▶ [AIM OF THE EXERCISE]:
Within this material, find every line where the string "https" appears, and copy it out.

GIVEN DATA below:

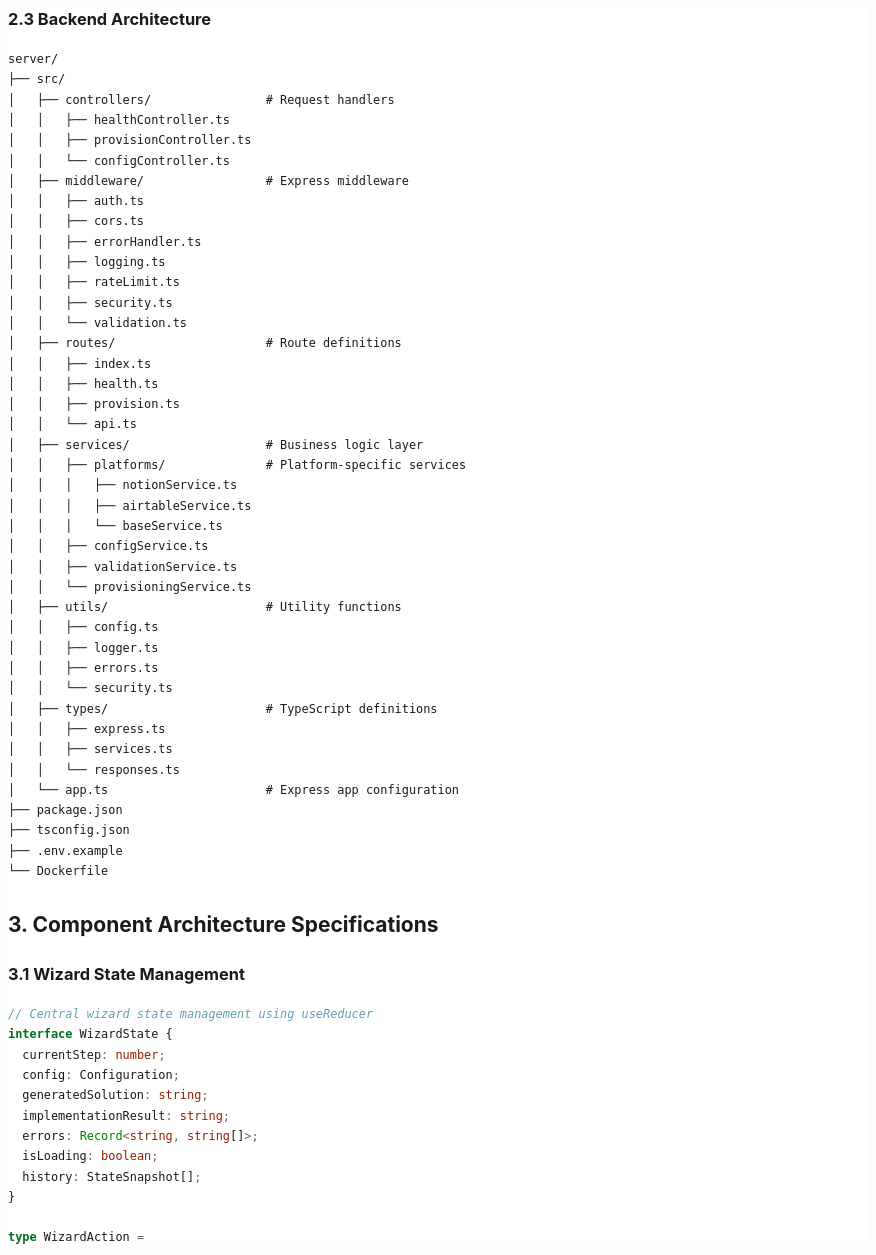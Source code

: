 ### 2.3 Backend Architecture

```
server/
├── src/
│   ├── controllers/                # Request handlers
│   │   ├── healthController.ts
│   │   ├── provisionController.ts
│   │   └── configController.ts
│   ├── middleware/                 # Express middleware
│   │   ├── auth.ts
│   │   ├── cors.ts
│   │   ├── errorHandler.ts
│   │   ├── logging.ts
│   │   ├── rateLimit.ts
│   │   ├── security.ts
│   │   └── validation.ts
│   ├── routes/                     # Route definitions
│   │   ├── index.ts
│   │   ├── health.ts
│   │   ├── provision.ts
│   │   └── api.ts
│   ├── services/                   # Business logic layer
│   │   ├── platforms/              # Platform-specific services
│   │   │   ├── notionService.ts
│   │   │   ├── airtableService.ts
│   │   │   └── baseService.ts
│   │   ├── configService.ts
│   │   ├── validationService.ts
│   │   └── provisioningService.ts
│   ├── utils/                      # Utility functions
│   │   ├── config.ts
│   │   ├── logger.ts
│   │   ├── errors.ts
│   │   └── security.ts
│   ├── types/                      # TypeScript definitions
│   │   ├── express.ts
│   │   ├── services.ts
│   │   └── responses.ts
│   └── app.ts                      # Express app configuration
├── package.json
├── tsconfig.json
├── .env.example
└── Dockerfile
```

## 3. Component Architecture Specifications

### 3.1 Wizard State Management

```typescript
// Central wizard state management using useReducer
interface WizardState {
  currentStep: number;
  config: Configuration;
  generatedSolution: string;
  implementationResult: string;
  errors: Record<string, string[]>;
  isLoading: boolean;
  history: StateSnapshot[];
}

type WizardAction = 
```
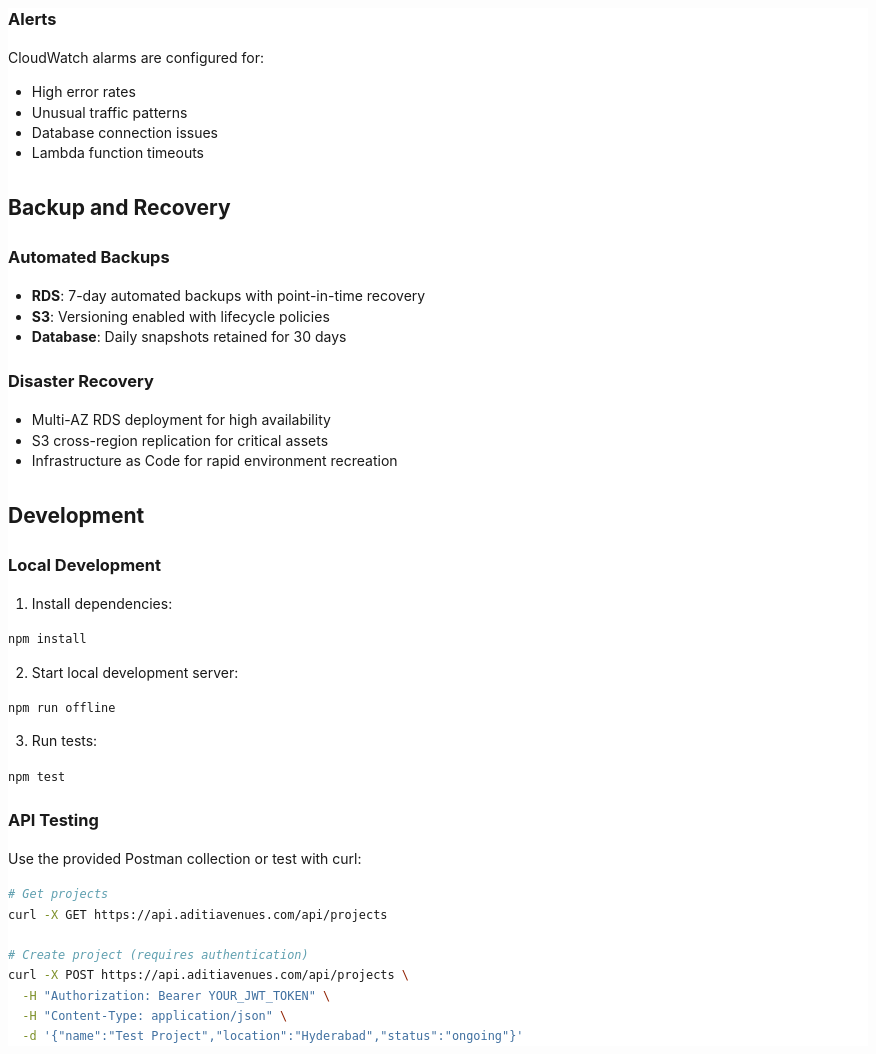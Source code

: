 ### Alerts

CloudWatch alarms are configured for:

- High error rates
- Unusual traffic patterns
- Database connection issues
- Lambda function timeouts

## Backup and Recovery

### Automated Backups

- **RDS**: 7-day automated backups with point-in-time recovery
- **S3**: Versioning enabled with lifecycle policies
- **Database**: Daily snapshots retained for 30 days

### Disaster Recovery

- Multi-AZ RDS deployment for high availability
- S3 cross-region replication for critical assets
- Infrastructure as Code for rapid environment recreation

## Development

### Local Development

1. Install dependencies:
```bash
npm install
```

2. Start local development server:
```bash
npm run offline
```

3. Run tests:
```bash
npm test
```

### API Testing

Use the provided Postman collection or test with curl:

```bash
# Get projects
curl -X GET https://api.aditiavenues.com/api/projects

# Create project (requires authentication)
curl -X POST https://api.aditiavenues.com/api/projects \
  -H "Authorization: Bearer YOUR_JWT_TOKEN" \
  -H "Content-Type: application/json" \
  -d '{"name":"Test Project","location":"Hyderabad","status":"ongoing"}'
```
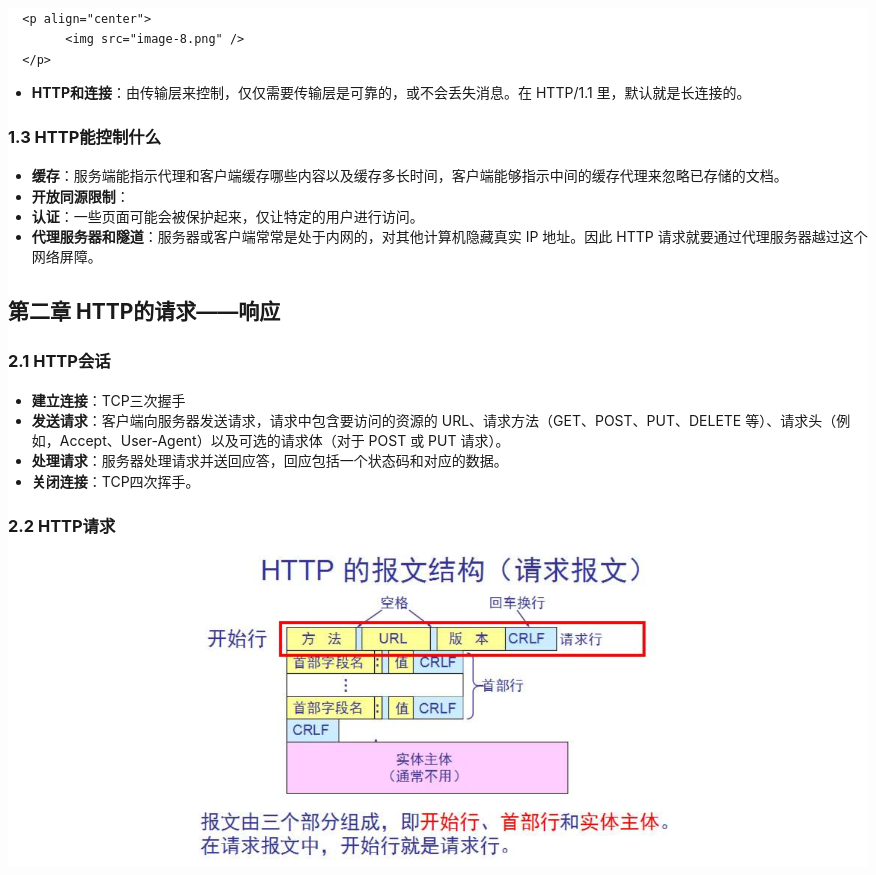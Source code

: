       <p align="center">
            <img src="image-8.png" />
      </p>  
      
- **HTTP和连接**：由传输层来控制，仅仅需要传输层是可靠的，或不会丢失消息。在 HTTP/1.1 里，默认就是长连接的。
  
### 1.3 HTTP能控制什么
- **缓存**：服务端能指示代理和客户端缓存哪些内容以及缓存多长时间，客户端能够指示中间的缓存代理来忽略已存储的文档。
- **开放同源限制**：
- **认证**：一些页面可能会被保护起来，仅让特定的用户进行访问。
- **代理服务器和隧道**：服务器或客户端常常是处于内网的，对其他计算机隐藏真实 IP 地址。因此 HTTP 请求就要通过代理服务器越过这个网络屏障。

## 第二章 HTTP的请求——响应
### 2.1 HTTP会话
- **建立连接**：TCP三次握手
- **发送请求**：客户端向服务器发送请求，请求中包含要访问的资源的 URL、请求方法（GET、POST、PUT、DELETE 等）、请求头（例如，Accept、User-Agent）以及可选的请求体（对于 POST 或 PUT 请求）。
- **处理请求**：服务器处理请求并送回应答，回应包括一个状态码和对应的数据。
- **关闭连接**：TCP四次挥手。
### 2.2 HTTP请求
<p align="center">
  <img src="image-5.png" />
</p>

End of GIVEN DATA.

▶ [ANSWER BELOW]:
curl -X GET https://api.aditiavenues.com/api/projects
curl -X POST https://api.aditiavenues.com/api/projects \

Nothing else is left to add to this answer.